Il chewing gum per superare gli esami
Per mantenere alte le performance cognitive e gli stati di attenzione e allerta, vari esperti consigliano di masticare una gomma perché, così, si aumenta leggermente la frequenza del battito cardiaco e del flusso sanguigno al cervello. Secondo una ricerca dell’Istituto Nazionale di Scienze Radiologiche (NIRS) Giapponese, tenere in bocca un chewing gum accelererebbe del 10% i tempi di risposta del nostro cervello agli stimoli esterni, in pratica rendendolo più reattivo.
Il risultato è derivato da un esperimento su 17 individui tra i 20 e i 34 anni. I giovani sono stati messi davanti a uno schermo su cui veniva fatta comparire una serie di frecce in sequenza. Il compito dei soggetti era premere un pulsante con la mano destra o con quella sinistra a seconda della direzione della freccia mostrata dal computer. Durante il test, una risonanza magnetica funzionale (fMRI) ha misurato l’afflusso di sangue al cervello e, quindi, l’attività cerebrale di ciascuno di loro. L’esercizio è stato fatto sia con una gomma da masticare che senza.
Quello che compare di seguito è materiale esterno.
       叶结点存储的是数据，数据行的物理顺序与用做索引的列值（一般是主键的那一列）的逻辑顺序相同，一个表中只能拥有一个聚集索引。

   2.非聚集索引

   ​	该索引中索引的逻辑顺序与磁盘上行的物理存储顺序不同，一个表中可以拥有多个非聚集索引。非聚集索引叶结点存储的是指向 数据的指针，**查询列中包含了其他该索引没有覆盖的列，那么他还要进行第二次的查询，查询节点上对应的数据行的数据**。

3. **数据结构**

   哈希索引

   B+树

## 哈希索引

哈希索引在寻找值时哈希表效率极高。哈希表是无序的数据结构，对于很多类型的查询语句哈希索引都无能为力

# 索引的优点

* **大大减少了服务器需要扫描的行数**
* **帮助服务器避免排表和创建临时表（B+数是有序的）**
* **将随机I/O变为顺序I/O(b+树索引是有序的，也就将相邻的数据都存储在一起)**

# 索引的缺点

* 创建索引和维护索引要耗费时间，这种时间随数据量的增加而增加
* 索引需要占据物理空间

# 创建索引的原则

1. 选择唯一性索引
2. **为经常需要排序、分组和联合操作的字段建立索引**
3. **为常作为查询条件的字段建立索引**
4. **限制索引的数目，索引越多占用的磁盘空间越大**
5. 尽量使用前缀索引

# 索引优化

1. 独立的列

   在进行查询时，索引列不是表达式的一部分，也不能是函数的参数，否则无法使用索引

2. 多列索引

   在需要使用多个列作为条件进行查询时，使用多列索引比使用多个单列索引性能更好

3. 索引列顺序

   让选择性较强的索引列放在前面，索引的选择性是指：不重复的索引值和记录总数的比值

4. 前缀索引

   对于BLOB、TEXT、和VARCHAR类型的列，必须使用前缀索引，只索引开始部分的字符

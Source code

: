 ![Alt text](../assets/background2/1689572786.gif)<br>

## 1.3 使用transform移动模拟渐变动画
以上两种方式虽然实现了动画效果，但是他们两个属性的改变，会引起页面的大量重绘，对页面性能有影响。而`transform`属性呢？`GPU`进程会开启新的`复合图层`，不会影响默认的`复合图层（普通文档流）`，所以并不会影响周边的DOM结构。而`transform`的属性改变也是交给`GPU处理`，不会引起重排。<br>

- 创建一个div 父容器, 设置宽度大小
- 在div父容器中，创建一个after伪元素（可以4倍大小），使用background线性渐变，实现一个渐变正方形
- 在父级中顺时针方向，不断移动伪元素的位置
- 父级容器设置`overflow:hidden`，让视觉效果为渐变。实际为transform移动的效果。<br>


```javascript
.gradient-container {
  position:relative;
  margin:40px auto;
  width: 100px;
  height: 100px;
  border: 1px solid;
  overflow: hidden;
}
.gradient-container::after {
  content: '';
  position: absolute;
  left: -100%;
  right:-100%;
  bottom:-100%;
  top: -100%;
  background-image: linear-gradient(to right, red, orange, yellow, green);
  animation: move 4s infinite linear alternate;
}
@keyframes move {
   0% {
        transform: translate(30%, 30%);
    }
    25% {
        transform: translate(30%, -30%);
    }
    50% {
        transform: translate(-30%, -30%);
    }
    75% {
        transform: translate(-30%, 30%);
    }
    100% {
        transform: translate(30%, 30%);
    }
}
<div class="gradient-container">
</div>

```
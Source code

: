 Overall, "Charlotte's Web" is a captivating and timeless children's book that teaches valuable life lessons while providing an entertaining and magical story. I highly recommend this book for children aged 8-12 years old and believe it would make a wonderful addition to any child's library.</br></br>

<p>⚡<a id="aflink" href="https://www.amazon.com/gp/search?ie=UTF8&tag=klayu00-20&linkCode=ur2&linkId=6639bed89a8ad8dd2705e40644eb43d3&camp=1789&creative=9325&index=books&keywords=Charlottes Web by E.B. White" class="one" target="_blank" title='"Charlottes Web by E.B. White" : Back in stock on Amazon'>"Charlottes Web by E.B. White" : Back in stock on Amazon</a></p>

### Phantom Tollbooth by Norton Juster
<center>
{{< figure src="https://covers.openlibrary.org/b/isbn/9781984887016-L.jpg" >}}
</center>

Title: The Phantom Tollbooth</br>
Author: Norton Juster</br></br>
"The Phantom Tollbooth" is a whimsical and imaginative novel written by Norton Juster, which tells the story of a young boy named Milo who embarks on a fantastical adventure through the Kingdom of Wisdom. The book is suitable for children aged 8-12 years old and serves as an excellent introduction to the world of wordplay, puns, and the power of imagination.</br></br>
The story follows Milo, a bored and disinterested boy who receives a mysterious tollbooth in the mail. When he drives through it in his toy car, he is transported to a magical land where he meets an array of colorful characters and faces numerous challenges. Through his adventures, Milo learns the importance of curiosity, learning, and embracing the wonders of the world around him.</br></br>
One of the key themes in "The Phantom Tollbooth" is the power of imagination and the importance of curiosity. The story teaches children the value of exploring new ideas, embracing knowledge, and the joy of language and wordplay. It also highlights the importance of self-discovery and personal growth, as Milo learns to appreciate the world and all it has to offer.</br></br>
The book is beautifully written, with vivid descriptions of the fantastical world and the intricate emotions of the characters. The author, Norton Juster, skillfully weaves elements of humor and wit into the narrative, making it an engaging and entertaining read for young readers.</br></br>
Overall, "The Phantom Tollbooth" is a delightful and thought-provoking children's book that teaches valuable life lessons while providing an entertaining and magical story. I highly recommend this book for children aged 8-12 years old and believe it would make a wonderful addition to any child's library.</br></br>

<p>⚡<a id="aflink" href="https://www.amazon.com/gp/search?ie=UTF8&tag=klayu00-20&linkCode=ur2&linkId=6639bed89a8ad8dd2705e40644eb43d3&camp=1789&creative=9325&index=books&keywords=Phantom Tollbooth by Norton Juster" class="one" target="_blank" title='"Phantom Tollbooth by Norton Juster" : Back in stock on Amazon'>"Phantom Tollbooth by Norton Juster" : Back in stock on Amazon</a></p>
I dati registrati hanno dimostrato che la masticazione stimola alcune aree del cervello, aumentando lo stato di allerta e la velocità del movimento, ma non necessariamente l’accuratezza dell’azione. Il campione del test è stato però esiguo e non può essere considerato del tutto attendibile. Masticare il chewing gum non è che un metodo per migliorare la concentrazione: ne esistono molti altri in rete. Ma sulle gomme da masticare c’è un ampia letteratura scientifica
Altri studi su come migliorare la concentrazione con un chewing gum
L’indagine sul potenziale di una gomma da masticare ha coinvolto, nel corso degli anni, anche altri team di esperti come quello del professor Andrew Scholey dell’Università del Northumbria. Nel 2004 l’insegnante ha pubblicato una ricerca chiamata “Chewing gum and cognitive performance: a case of a functional food with function but no food?” che ha affermato l’esistenza di una connessione tra il consumo di chewing gum e la memoria, sia a breve che a lungo termine. La masticazione stimolerebbe la produzione di insulina e, quindi, una maggiore quantità di zuccheri incamerati dal cervello durante questa attività. Con una migliore capacità di concentrarsi, sarebbe quindi più facile superare ogni tipo di esame, anche quello della Maturità.
Sempre nel 2004, un’analisi del professor Masaoki Yokoyama ha confermato l’aumento della stimolazione cerebrale durante la masticazione del chewing gum, soprattutto quando questa masticazione avveniva nel lato abituale della bocca.
Nel 2008, invece, di nuovo Andrew Scholey ha presentato i risultati di un esperimento su 40 ventenni che dimostrerebbero una capacità della gomma da masticare di ridurre lo stress e l’ansia e di aumentare la concentrazione dei soggetti, soprattutto se sotto stress.